Risiko tinggal di salah satu pulau Tertinggal, Terdepan dan Terluar (3T) kadang kala tak bisa ditebak. Berjarak sekitar 150 mil dan terbatas lautan dengan pusat pemerintahan Kabupaten Berau, Pulau Maratua kerap dilanda 'kekeringan' bahan bakar minyak (BBM).

Di warung makan miliknya, Linda bercerita tentang bagaimana kehadiran BBM menjadi satu hal yang sangat dinanti-nantikan masyarakat. Di Pulau Maratua, masyarakat kebanyakan hanya mengenal Pertalite dan Pertamax.

"Di Pertamina, itu kadang dia baru saja datang dalam satu minggu itu langsung habis Solar dan Pertalite," kata Linda, ditemui di Pulau Maratua, Kabupaten Berau, Kalimantan Timur, Senin (26/2/2024).

Kondisi ini bahkan kerap membuat anak-anak kesulitan berangkat sekolah, pasalnya kendaraan pribadi milik orang tuanya tidak mendapatkan bensin. Siswa SMP dan SMA lah yang paling merasakannya karena di satu pulau seluas Linda ini hanya ada satu SMP dan SMA.

"Kalau dari Teluk Alulu (kampung di ujung pulau) kadang kan kalau kosong BBM bisa nggak sekolah. Kalau nggak ada di SPBU, nggak ada dapat, makanya di bawa dari Berau (Pulau Kalimantan) seperti itu makanya mahal (harga bensin eceran) gitu. Jadi rebutan, anak-anak bisa nggak sekolah kalau nggak dapat," jelasnya.

Linda sendiri punya dua orang anak, salah satunya kini duduk di bangku SMP. Berutungnya, sekolahnya berjarak cukup dekat dari rumah, berbeda dengan jarak SMA nantinya. "SMA adanya satu, jauh di Payung-Payung sana. Kalau jalan kaki nggak bisa sampai. Harapannya pak presiden nanti kasih murah masyarakatnya, bensin, sembako," ujarnya.

Sementara itu, Prajurit TNI AL yang bertugas di Maratua, Saldi menambahkan, anak-anak bahkan bisa tidak sekolah selama 1 minggu lamanya. Pasalnya, kalau tidak ada bensin, mau tidak mau mobilitas jadi terbatas dengan jalan kali. Sementara lokasi sekolah terbilang jauh.

"Pada mengeluh semua, tentang BBM ini. Kalau tidak ada bensin, jalan kaki. Kadang-kadang anak-anak nggak sekolah sampai seminggu, karena nggak ada BBM, sekolah jauh," kata Saldi.

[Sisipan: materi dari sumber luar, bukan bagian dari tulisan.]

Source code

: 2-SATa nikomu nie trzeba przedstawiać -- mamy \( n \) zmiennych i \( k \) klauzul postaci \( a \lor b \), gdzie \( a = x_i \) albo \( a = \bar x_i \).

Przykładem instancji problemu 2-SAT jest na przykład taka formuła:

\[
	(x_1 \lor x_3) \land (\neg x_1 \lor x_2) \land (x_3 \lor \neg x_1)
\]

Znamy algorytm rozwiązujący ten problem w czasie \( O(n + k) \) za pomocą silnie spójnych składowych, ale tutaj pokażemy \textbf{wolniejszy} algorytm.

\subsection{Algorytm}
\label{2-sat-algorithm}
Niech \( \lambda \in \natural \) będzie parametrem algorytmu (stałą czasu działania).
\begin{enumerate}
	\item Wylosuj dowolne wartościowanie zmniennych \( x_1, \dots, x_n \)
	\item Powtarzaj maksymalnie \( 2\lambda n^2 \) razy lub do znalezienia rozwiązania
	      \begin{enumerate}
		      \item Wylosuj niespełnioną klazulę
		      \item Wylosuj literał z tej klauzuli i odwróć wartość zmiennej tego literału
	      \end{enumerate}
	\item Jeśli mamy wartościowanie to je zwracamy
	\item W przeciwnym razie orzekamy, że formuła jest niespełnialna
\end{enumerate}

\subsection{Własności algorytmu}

"Soalnya kan (BBM) buat anak-anak sekolah juga. Sekolah cuma satu, di ujung sana, yang dari sini jauh ke sana. SMP ada satu, SMA ada satu di sini, kalau SD ada empat" sambungnya.

Kondisi itu menyebabkan banyak warga yang akhirnya memutuskan untuk berlayar menggunakan speedboat ke Berau untuk membeli BBM. Adapun perjalanan itu memakan waktu sekitar 2-3 jam. Setelahnya, BBM tersebut dijual kembali dalam bentuk eceran sehingga harganya jadi jauh lebih mahal.

"Sudah mahal, langka lagi. Di sini Pertalite sama Solar. Mahal kalau di SPBU sesuai harga, tapi kalau sudah eceran Rp 15 ribu, Rp 20 ribu. SPBU ada satu, itupun dua hari buka, habis. Daerah Payung-Payung tadi. Baru mengisi lagi 1 bulan," jelasnya.

Kepala Camat Maratua Ariyanto membenarkan kondisi tersebut. Menurutnya, ketersediaan BBM di Maratua kerap kali kurang mencukupi karena kadang kala ada keterlambatan dari penyalurnya. Adapun BBM tersebut biasa disalurkan dari Tarakan, Kalimantan Utara.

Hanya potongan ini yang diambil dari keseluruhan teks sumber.